Valentines Day is here again, and once more the do-gooders will be issuing warnings (and even condoms?) to love-sick swains. However, I don’t think us chaps should take the full burden of blame in the horizontal folk dancing stakes. After all, it does take two to tango.
Valentine’s Day has an interesting history, being derived from both ancient Christian and Roman traditions. One legend attributes the holiday to the ancient Roman festival of Lupercalis/Lupercalia, a fertility celebration observed annually on February 15 (in the pre-condom era). But the rise of Christianity in Europe saw many pagan holidays being renamed and dedicated to the early Christian martyrs. In 496 AD, Pope Gelasius turned Lupercalia into a Christian feast day but set its observance a day earlier, on February 14 (the young people couldn’t wait till the 15th?). He proclaimed that day to be the feast day in honor of Saint Valentine, a Roman martyr who lived in the 3rd century.

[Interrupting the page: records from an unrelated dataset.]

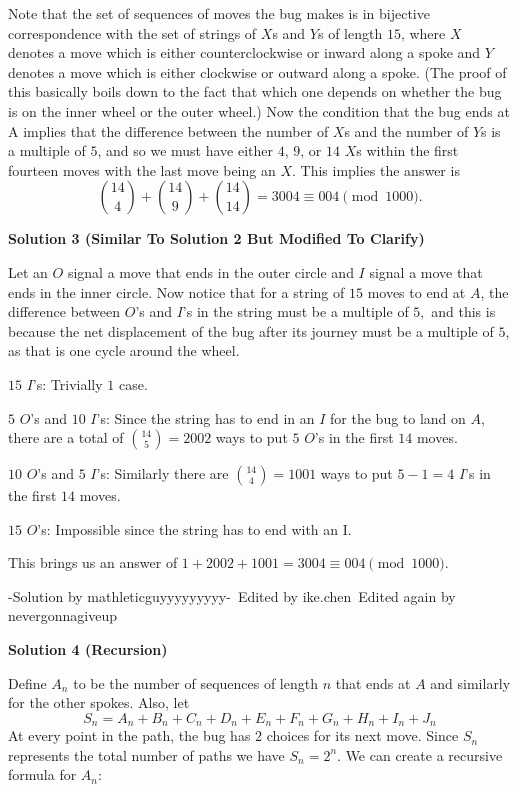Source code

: \begin{enumerate}
Note that the set of sequences of moves the bug makes is in bijective correspondence with the set of strings of $X$s and $Y$s of length $15$, where $X$ denotes a move which is either counterclockwise or inward along a spoke and $Y$ denotes a move which is either clockwise or outward along a spoke.  (The proof of this basically boils down to the fact that which one depends on whether the bug is on the inner wheel or the outer wheel.)  Now the condition that the bug ends at A implies that the difference between the number of $X$s and the number of $Y$s is a multiple of $5$, and so we must have either $4$, $9$, or $14$ $X$s within the first fourteen moves with the last move being an $X$.  This implies the answer is 
 \[\binom{14}4+\binom{14}9+\binom{14}{14} = 3004\equiv \boxed{004}\pmod{1000}.\]




\textbf{Solution 3 (Similar To Solution 2 But Modified To Clarify)}

Let an $O$ signal a move that ends in the outer circle and $I$ signal a move that ends in the inner circle. Now notice that for a string of $15$ moves to end at $A$, the difference between $O$'s and $I$'s in the string must be a multiple of $5,$ and this is because the net displacement of the bug after its journey must be a multiple of $5$, as that is one cycle around the wheel.

 $15$ $I$'s: Trivially $1$ case.

 $5$ $O$'s and $10$ $I$'s: Since the string has to end in an $I$ for the bug to land on $A$, there are a total of $\binom{14}{5}=2002$ ways to put $5$ $O$'s in the first $14$ moves.

 $10$ $O$'s and $5$ $I$'s: Similarly there are $\binom{14}{4}=1001$ ways to put $5-1=4$ $I$'s in the first $14$ moves.

 $15$ $O$'s: Impossible since the string has to end with an I.

 This brings us an answer of $1+2002+1001=3004 \equiv \boxed{004} \pmod{1000}$.

 -Solution by mathleticguyyyyyyyyy-~Edited by ike.chen~Edited again by nevergonnagiveup

 



\textbf{Solution 4 (Recursion)}

Define $A_n$ to be the number of sequences of length $n$ that ends at $A$ and similarly for the other spokes. Also, let
 \[S_n=A_n+B_n+C_n+D_n+E_n+F_n+G_n+H_n+I_n+J_n\]At every point in the path, the bug has $2$ choices for its next move. Since $S_n$ represents the total number of paths we have $S_n=2^n$. We can create a recursive formula for $A_n:$


\end{enumerate}

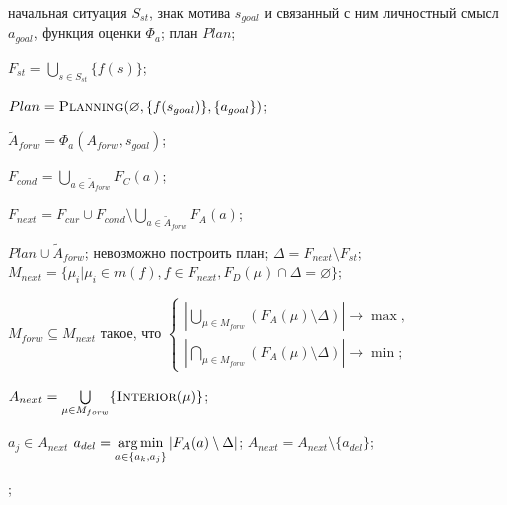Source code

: 	\Require начальная ситуация $S_{st}$, знак мотива $s_{goal}$ и связанный с ним личностный смысл $a_{goal}$, функция оценки $\Phi_a$;
	\Ensure план $Plan$;
	\algrule
	
	\State $F_{st}=\bigcup\limits_{s\in S_{st}}\{f(s)\}$; 
			
	\State $Plan=\Call{Planning}{\varnothing, \{f(s_{goal})\}, \{a_{goal}\}}$;

		\State $\tilde A_{forw}=\Phi_a(A_{forw},s_{goal})$; 
		
		\State $F_{cond} = \bigcup\limits_{a\in \tilde A_{forw}}F_C(a)$;

		\State $F_{next}=F_{cur}\cup F_{cond}\setminus\bigcup\limits_{a\in \tilde A_{forw}}F_A(a)$; 
		
			\State \Return $Plan\cup{\tilde A_{forw}}$;		
		\Else
				\State\Return невозможно построить план;
			\Else
				\State $\Delta=F_{next}\setminus F_{st}$; 					
				\State $M_{next}=\{\mu_i | \mu_i\in m(f), f\in F_{next},F_D(\mu)\cap\Delta=\varnothing\}$;
				
				\State $M_{forw}\subseteq M_{next}$ такое, что $\begin{cases}
				\left|\bigcup\limits_{\mu\in M_{forw}}\left(F_A(\mu)\setminus\Delta\right)\right|\rightarrow\max,\\
				\left|\bigcap\limits_{\mu\in M_{forw}}\left(F_A(\mu)\setminus\Delta\right)\right|\rightarrow\min;
				\end{cases}$ 
				
				\State $A_{next} = \bigcup\limits_{\mu\in M_{forw}}\{\Call{Interior}{\mu}\}$; 
				
				\ForAll $a_j\in A_{next}$
						\State $a_{del}=\operatorname*{arg\,min}\limits_{a\in\{a_k,a_j\}}|F_A(a)\setminus\Delta|$;
						\State $A_{next}= A_{next}\setminus\{a_{del}\}$; 
					\EndIf
				\EndFor
				
				\State \Return {};						
			\EndIf
		\EndIf

	\EndFunction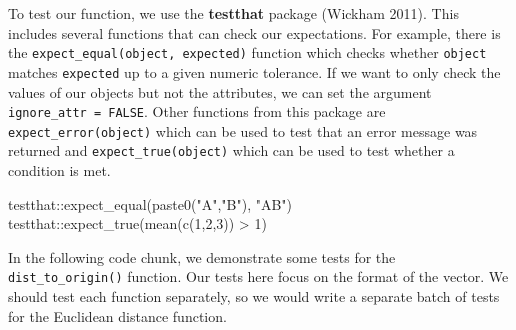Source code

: \documentclass[
  letterpaper,
]{latex/krantz}
\makeatletter
\newenvironment{Shaded}{\begin{snugshade}}{\end{snugshade}}
\newcommand{\DecValTok}[1]{\textcolor[rgb]{0.68,0.00,0.00}{#1}}
\newcommand{\FunctionTok}[1]{\textcolor[rgb]{0.28,0.35,0.67}{#1}}
\newcommand{\NormalTok}[1]{\textcolor[rgb]{0.00,0.23,0.31}{#1}}
\newcommand{\SpecialCharTok}[1]{\textcolor[rgb]{0.37,0.37,0.37}{#1}}
\newcommand{\StringTok}[1]{\textcolor[rgb]{0.13,0.47,0.30}{#1}}
\newenvironment{kframe}{%
\medskip{}
\setlength{\fboxsep}{.8em}
 \def\at@end@of@kframe{}%
 \ifinner\ifhmode%
  \def\at@end@of@kframe{\end{minipage}}%
  \begin{minipage}{\columnwidth}%
 \fi\fi%
 \def\FrameCommand##1{\hskip\@totalleftmargin \hskip-\fboxsep
 \colorbox{shadecolor}{##1}\hskip-\fboxsep
     \hskip-\linewidth \hskip-\@totalleftmargin \hskip\columnwidth}%
 \MakeFramed {\advance\hsize-\width
   \@totalleftmargin\z@ \linewidth\hsize
   \@setminipage}}%
 {\par\unskip\endMakeFramed%
 \at@end@of@kframe}
\renewenvironment{Shaded}{\begin{kframe}}{\end{kframe}}
\makeatother
\begin{document}
To test our function, we use the
\textbf{testthat} package (Wickham 2011).
This includes several functions that can check our expectations. For
example, there is the \texttt{expect\_equal(object,\ expected)}
function which checks whether \texttt{object} matches \texttt{expected}
up to a given numeric tolerance. If we want to only check the values of
our objects but not the attributes, we can set the argument
\texttt{ignore\_attr\ =\ FALSE}. Other functions from this package are
\texttt{expect\_error(object)}
which can be used to test that an error message was returned and
\texttt{expect\_true(object)}
which can be used to test whether a condition is met.

\begin{Shaded}
\begin{Highlighting}[]
\NormalTok{testthat}\SpecialCharTok{::}\FunctionTok{expect\_equal}\NormalTok{(}\FunctionTok{paste0}\NormalTok{(}\StringTok{"A"}\NormalTok{,}\StringTok{"B"}\NormalTok{), }\StringTok{"AB"}\NormalTok{)}
\NormalTok{testthat}\SpecialCharTok{::}\FunctionTok{expect\_true}\NormalTok{(}\FunctionTok{mean}\NormalTok{(}\FunctionTok{c}\NormalTok{(}\DecValTok{1}\NormalTok{,}\DecValTok{2}\NormalTok{,}\DecValTok{3}\NormalTok{)) }\SpecialCharTok{\textgreater{}} \DecValTok{1}\NormalTok{)}
\end{Highlighting}
\end{Shaded}

In the following code chunk, we demonstrate some tests for the
\texttt{dist\_to\_origin()} function. Our tests here focus on the format
of the vector. We should test each function separately, so we would
write a separate batch of tests for the Euclidean distance function.
\end{document}
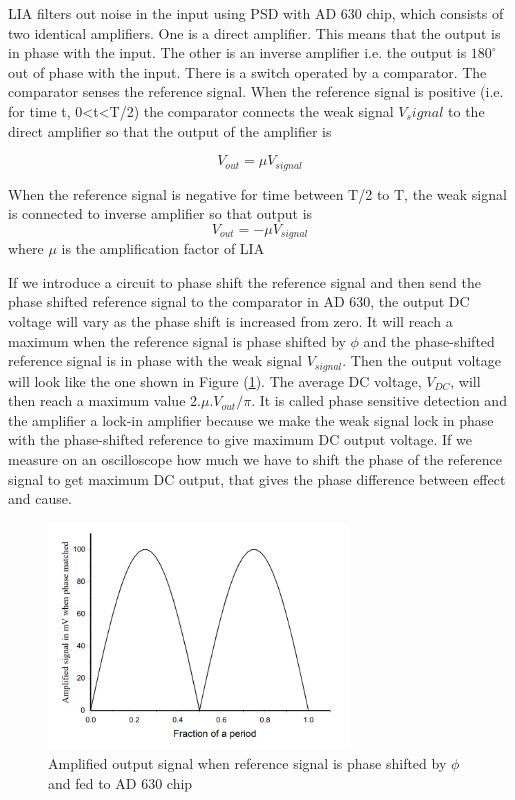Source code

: \documentclass[a4paper, amsfonts, amssymb, amsmath, reprint, showkeys, nofootinbib, twoside]{revtex4-1}
\begin{document}
LIA filters out noise in the input using PSD with AD 630 chip, which consists of  two identical amplifiers. 
One is a direct amplifier. This means that the
output is in phase with the input. The other is an inverse amplifier i.e. the output is $180^{\circ}$
out of phase with the input. There is a switch operated by a comparator. The comparator senses the reference signal. When the reference signal is positive (i.e. for time t, 0<t<T/2) the comparator connects the weak signal $V_signal$ to the direct amplifier so that the output of the amplifier is 

\begin{equation}
	V_{out}=\mu V_{signal}
\end{equation}

When the reference signal is negative for time between T/2 to T, the weak signal is connected to inverse amplifier so that output is 
\begin{equation}
	V_{out}=-\mu V_{signal}
\end{equation}
where $\mu$ is the amplification factor of LIA

If we introduce a circuit to phase shift the reference signal and then send the phase shifted
reference signal to the comparator in AD 630, the output DC voltage will vary as the phase shift is increased from zero. It will reach a maximum when the reference signal is phase shifted by $\phi$ and the phase-shifted reference signal is in phase with the weak signal
$V_{signal}$. Then the output voltage will look like the one shown in Figure (\ref{f1}). The
average DC voltage, $V_{DC}$, will then reach a maximum value $2.\mu.V_{out}/\pi$.
It is called phase sensitive detection and the amplifier a lock-in amplifier because we make the weak signal lock in phase with the phase-shifted reference to give
maximum DC output voltage. If we measure on an oscilloscope how much we have to shift the phase of the reference signal to get maximum DC output, that gives the phase difference between effect and cause.

\begin{figure}[h]
		\centering
		\includegraphics[width=8cm]{f1} 
		\caption{Amplified output signal when reference signal is phase shifted by $\phi$ and fed to AD 630 chip }
		\label{f1}
\end{figure}
\end{document}
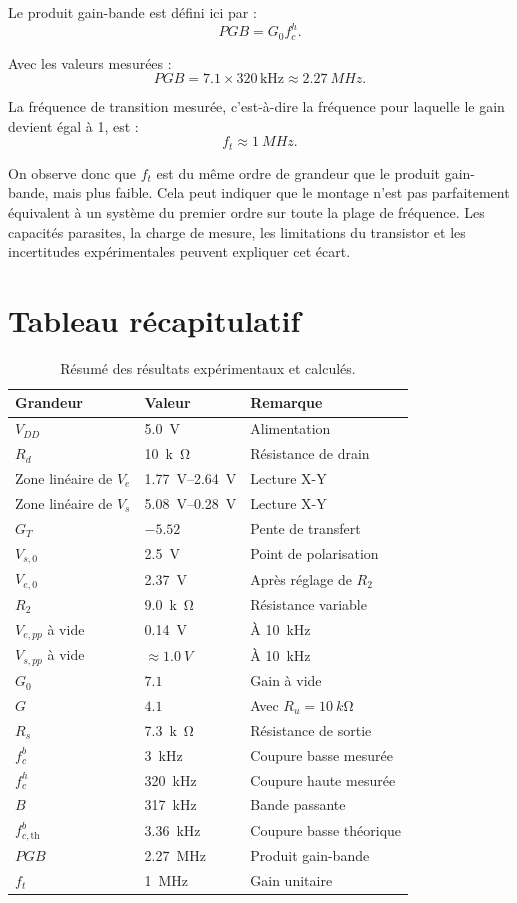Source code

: \documentclass[11pt,a4paper]{article}
\begin{document}
Le produit gain-bande est défini ici par :
\[
PGB=G_0 f_c^h.
\]

Avec les valeurs mesurées :
\[
PGB=7.1\times 320\,\mathrm{kHz}
\approx \SI{2.27}{MHz}.
\]

La fréquence de transition mesurée, c'est-à-dire la fréquence pour laquelle le gain devient égal à 1, est :
\[
f_t\approx \SI{1}{MHz}.
\]

On observe donc que $f_t$ est du même ordre de grandeur que le produit gain-bande, mais plus faible. Cela peut indiquer que le montage n'est pas parfaitement équivalent à un système du premier ordre sur toute la plage de fréquence. Les capacités parasites, la charge de mesure, les limitations du transistor et les incertitudes expérimentales peuvent expliquer cet écart.

\section{Tableau récapitulatif}

\begin{table}[H]
\centering
\begin{tabular}{lll}
\toprule
Grandeur & Valeur & Remarque \\
\midrule
$V_{DD}$ & \SI{5.0}{V} & Alimentation \\
$R_d$ & \SI{10}{k\ohm} & Résistance de drain \\
Zone linéaire de $V_e$ & \SI{1.77}{V}--\SI{2.64}{V} & Lecture X-Y \\
Zone linéaire de $V_s$ & \SI{5.08}{V}--\SI{0.28}{V} & Lecture X-Y \\
$G_T$ & $-5.52$ & Pente de transfert \\
$V_{s,0}$ & \SI{2.5}{V} & Point de polarisation \\
$V_{e,0}$ & \SI{2.37}{V} & Après réglage de $R_2$ \\
$R_2$ & \SI{9.0}{k\ohm} & Résistance variable \\
$V_{e,pp}$ à vide & \SI{0.14}{V} & À \SI{10}{kHz} \\
$V_{s,pp}$ à vide & $\approx\SI{1.0}{V}$ & À \SI{10}{kHz} \\
$G_0$ & $7.1$ & Gain à vide \\
$G$ & $4.1$ & Avec $R_u=\SI{10}{k\ohm}$ \\
$R_s$ & \SI{7.3}{k\ohm} & Résistance de sortie \\
$f_c^b$ & \SI{3}{kHz} & Coupure basse mesurée \\
$f_c^h$ & \SI{320}{kHz} & Coupure haute mesurée \\
$B$ & \SI{317}{kHz} & Bande passante \\
$f_{c,\mathrm{th}}^b$ & \SI{3.36}{kHz} & Coupure basse théorique \\
$PGB$ & \SI{2.27}{MHz} & Produit gain-bande \\
$f_t$ & \SI{1}{MHz} & Gain unitaire \\
\bottomrule
\end{tabular}
\caption{Résumé des résultats expérimentaux et calculés.}
\end{table}
\end{document}
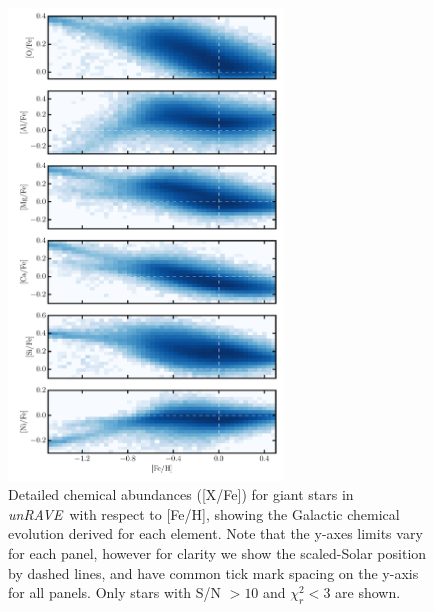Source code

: \documentclass[preprint,trackchanges]{aastex}
\newcommand{\project}[1]{\textsl{#1}}
\newcommand{\unrave}{\project{unRAVE}}
\begin{document}
\begin{figure}[p]
\center
\includegraphics[width=0.65\textwidth]{figures/gce.pdf}
\caption{Detailed chemical abundances ([X/Fe]) for giant stars in \unrave\ with respect to [Fe/H], showing the Galactic chemical evolution derived for each element. Note that the y-axes limits vary for each panel, however for clarity we show the scaled-Solar position by dashed lines, and have common tick mark spacing on the y-axis for all panels. Only stars with S/N $> 10$ and $\chi_r^2 < 3$ are shown.\label{fig:gce}}
\end{figure}
\end{document}
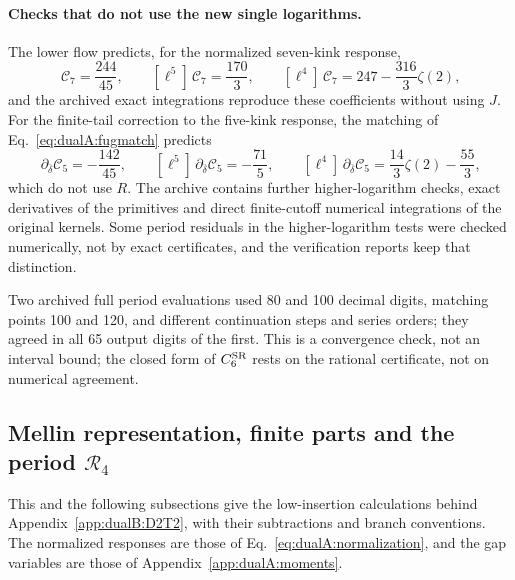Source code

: \documentclass[11pt,a4paper]{article}
\numberwithin{equation}{section}
\newcommand{\CSR}{C^{\rm SR}}
\newcommand{\db}{\bar\delta}
\begin{document}
\paragraph{Checks that do not use the new single logarithms.} The lower flow predicts, for the normalized seven-kink
response,
\begin{equation}
 [\ell^6]\,\mathcal C_7=\frac{244}{45},\qquad [\ell^5]\,\mathcal C_7=\frac{170}{3},\qquad
 [\ell^4]\,\mathcal C_7=247-\frac{316}{3}\zeta(2),
\end{equation}
and the archived exact integrations reproduce these coefficients without using $J$. For the finite-tail correction
to the five-kink response, the matching of Eq.~\eqref{eq:dualA:fugmatch} predicts
\begin{equation}
 [\ell^6]\,\partial_{\db}\mathcal C_5=-\frac{142}{45},\qquad [\ell^5]\,\partial_{\db}\mathcal C_5=-\frac{71}{5},\qquad
 [\ell^4]\,\partial_{\db}\mathcal C_5=\frac{14}{3}\zeta(2)-\frac{55}{3},
\end{equation}
which do not use $R$. The archive contains further higher-logarithm checks, exact derivatives of the primitives and
direct finite-cutoff numerical integrations of the original kernels. Some period residuals in the higher-logarithm
tests were checked numerically, not by exact certificates, and the verification reports keep that distinction.

Two archived full period evaluations used 80 and 100 decimal digits, matching points 100 and 120, and different
continuation steps and series orders; they agreed in all 65 output digits of the first. This is a convergence
check, not an interval bound; the closed form of $\CSR_6$ rests on the rational certificate, not on numerical
agreement.

\subsection{Mellin representation, finite parts and the period \texorpdfstring{$\mathcal R_4$}{R4}}\label{app:dualB:worked}
This and the following subsections give the low-insertion calculations behind Appendix~\ref{app:dualB:D2T2}, with
their subtractions and branch conventions. The normalized responses are those of
Eq.~\eqref{eq:dualA:normalization}, and the gap variables are those of Appendix~\ref{app:dualA:moments}.
\end{document}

So where does Silly Phyllis come in? Well, Silly Phyllis has been around for about as long as St. Valentine’s Day has been celebrated and is an STD (Sexually Transmitted Disease). It has been indicted in the demise of Charles VIII of France, Hernando Cortez of Spain, Adolf Hitler, Benito Mussolini, and Ivan the Terrible. Guy de Maupassant and possibly Friedrich Nietzsche are thought to have been driven insane and ultimately killed by the disease. Al Capone contracted syphilis as a young man. By the time he made Alcatraz his postal address, it reached the third stage, “neurosyphilis”, leaving him confused and disoriented. Syphilis led to the death of artist Edouard Manet and artist Paul Gauguin was also said to have suffered from syphilis. Composers who succumbed to syphilis included Hugo Wolf, Frederick Delius, Scott Joplin, Gaetano Donizetti, and possibly Franz Schubert and Niccolò Paganini.
So rather than join that list of famous persons, I would suggest that you keep a packet of condoms handy on Valentine’s Day (and any other day if you are at risk). Not inviting Silly Phyllis into your life is a clever decision.
(If you think you read this somewhere before, you are correct. I wrote this in 2012, but it holds good just as much!)